To ensure we can process your request as fast as possible please ensure you have set everything up in your Provider:
- Our metadata has been added
- The SHA-256 encryption algorithm was selected
- Your users/ user groups have the permissions/ access to the Education Perfect app
- Any required claims transformations have been configured
And that you have given us everything we need to set things up:
- A copy of your Metadata XML or the URL to find this
- Test accounts for a student and teacher- both with permission to access the Education Perfect app, and following the conventions of your live accounts
Why do you require test accounts as part of the setup process?
In order to provision your existing accounts and complete the setup process we need to do a test login to confirm a) everything is set up correctly and b) which value is being passed through by your identity provider as the NameID field for matching.
These test accounts only need to be able to log in and access the Education Perfect app you added- please ensure they do not have access to any sensitive areas of your system.

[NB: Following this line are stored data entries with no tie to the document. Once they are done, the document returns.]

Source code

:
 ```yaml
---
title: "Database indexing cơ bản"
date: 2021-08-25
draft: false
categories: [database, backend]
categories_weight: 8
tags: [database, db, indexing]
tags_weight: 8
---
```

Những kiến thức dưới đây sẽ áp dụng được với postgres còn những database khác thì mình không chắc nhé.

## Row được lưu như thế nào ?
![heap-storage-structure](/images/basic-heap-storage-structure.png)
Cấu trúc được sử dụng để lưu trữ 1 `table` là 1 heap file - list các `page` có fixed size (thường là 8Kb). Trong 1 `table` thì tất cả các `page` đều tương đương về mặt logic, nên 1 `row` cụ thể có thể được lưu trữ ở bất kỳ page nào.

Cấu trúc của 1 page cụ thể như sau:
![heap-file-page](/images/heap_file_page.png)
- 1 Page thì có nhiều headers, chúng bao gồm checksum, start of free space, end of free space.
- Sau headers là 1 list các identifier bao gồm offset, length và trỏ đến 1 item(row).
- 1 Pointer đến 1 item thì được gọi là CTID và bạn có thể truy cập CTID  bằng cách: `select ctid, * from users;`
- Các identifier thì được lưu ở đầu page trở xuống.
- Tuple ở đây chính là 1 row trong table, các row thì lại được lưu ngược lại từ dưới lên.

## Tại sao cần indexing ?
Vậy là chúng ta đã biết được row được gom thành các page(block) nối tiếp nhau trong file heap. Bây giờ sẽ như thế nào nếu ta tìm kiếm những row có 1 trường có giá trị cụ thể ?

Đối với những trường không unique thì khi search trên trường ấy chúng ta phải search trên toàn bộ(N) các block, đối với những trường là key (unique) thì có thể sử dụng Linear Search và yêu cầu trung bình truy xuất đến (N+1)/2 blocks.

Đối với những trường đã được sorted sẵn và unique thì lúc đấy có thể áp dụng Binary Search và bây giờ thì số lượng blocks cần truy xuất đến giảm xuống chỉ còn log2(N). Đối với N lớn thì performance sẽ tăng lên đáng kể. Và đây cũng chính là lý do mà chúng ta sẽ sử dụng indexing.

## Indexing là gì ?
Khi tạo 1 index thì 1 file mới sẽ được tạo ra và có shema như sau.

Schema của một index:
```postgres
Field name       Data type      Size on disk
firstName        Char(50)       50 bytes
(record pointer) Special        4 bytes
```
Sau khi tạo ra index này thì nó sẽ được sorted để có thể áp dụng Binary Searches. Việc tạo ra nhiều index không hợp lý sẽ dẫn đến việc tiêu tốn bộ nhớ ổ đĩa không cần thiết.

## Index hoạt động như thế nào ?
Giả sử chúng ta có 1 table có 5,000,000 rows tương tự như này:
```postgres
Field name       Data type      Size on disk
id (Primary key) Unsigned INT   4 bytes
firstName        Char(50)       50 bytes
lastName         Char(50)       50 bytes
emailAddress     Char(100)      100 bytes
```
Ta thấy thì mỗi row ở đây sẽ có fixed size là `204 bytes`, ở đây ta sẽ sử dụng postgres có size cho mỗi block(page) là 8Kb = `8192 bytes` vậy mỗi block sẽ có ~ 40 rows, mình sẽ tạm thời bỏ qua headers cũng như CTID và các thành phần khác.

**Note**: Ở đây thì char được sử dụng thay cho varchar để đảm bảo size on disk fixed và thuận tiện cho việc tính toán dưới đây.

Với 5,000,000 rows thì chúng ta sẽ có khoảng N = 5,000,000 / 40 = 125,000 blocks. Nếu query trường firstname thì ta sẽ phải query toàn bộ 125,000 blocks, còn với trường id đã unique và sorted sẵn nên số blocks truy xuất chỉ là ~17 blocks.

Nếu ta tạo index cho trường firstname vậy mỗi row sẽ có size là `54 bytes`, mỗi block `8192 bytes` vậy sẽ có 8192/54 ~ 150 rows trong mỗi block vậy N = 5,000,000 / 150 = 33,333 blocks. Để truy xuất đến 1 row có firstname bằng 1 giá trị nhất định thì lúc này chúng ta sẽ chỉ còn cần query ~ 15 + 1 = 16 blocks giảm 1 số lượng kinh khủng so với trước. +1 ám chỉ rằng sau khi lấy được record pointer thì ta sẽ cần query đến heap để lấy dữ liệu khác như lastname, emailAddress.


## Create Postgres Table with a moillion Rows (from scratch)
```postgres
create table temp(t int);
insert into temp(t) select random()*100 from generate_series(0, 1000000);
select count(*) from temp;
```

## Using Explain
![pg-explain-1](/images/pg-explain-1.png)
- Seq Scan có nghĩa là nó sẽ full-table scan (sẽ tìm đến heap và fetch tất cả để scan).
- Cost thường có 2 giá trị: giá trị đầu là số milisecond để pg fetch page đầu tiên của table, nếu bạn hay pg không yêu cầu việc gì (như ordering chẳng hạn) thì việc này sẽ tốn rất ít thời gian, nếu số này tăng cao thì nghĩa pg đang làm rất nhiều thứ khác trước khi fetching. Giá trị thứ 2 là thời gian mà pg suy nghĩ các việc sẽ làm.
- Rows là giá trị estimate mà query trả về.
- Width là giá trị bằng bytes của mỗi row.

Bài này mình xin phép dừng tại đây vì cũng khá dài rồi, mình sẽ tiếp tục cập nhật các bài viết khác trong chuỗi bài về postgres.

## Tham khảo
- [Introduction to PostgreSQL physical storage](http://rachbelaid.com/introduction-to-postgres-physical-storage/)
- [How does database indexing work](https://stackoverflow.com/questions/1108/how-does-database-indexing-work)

If you are not able to provide us with test accounts (eg for privacy reasons) please let us know during the setup process- we will still be able to set your school up, but we may need to ask you to do the testing for us which will slow the process a little.
My Identity Provider is not listed in your documentation, is it supported?
We have step-by-step instructions for the most popular Identity Providers used by our schools, but we support the SAML2 standard so we will be compatible with any Identity Provider that implements this. Please be aware we will not be able to offer the same level of help during the setup process than we can for Identity Providers we are more familiar with - you can find our generic instructions here.
Do we need to let you know when our certificate is going to expire?
We do not automatically update your school's metadata after the initial configuration, so you will need to get in touch with us when the certificate is going to expire. Please let us know the date we should switch to the new metadata, and provide us a copy of this as soon as you are able to.
We can only have one certificate in use at a time for each school on our side, so there may be some brief downtime between when the new certificate becomes active on your side and when the updated metadata comes into effect on ours, or vice-versa. If your system supports having overlapping certificates let us know- we should be able to switch the metadata during this window without disruption.
Please note there is always a chance of configuration issues during a change-over so we recommend warning your users of this.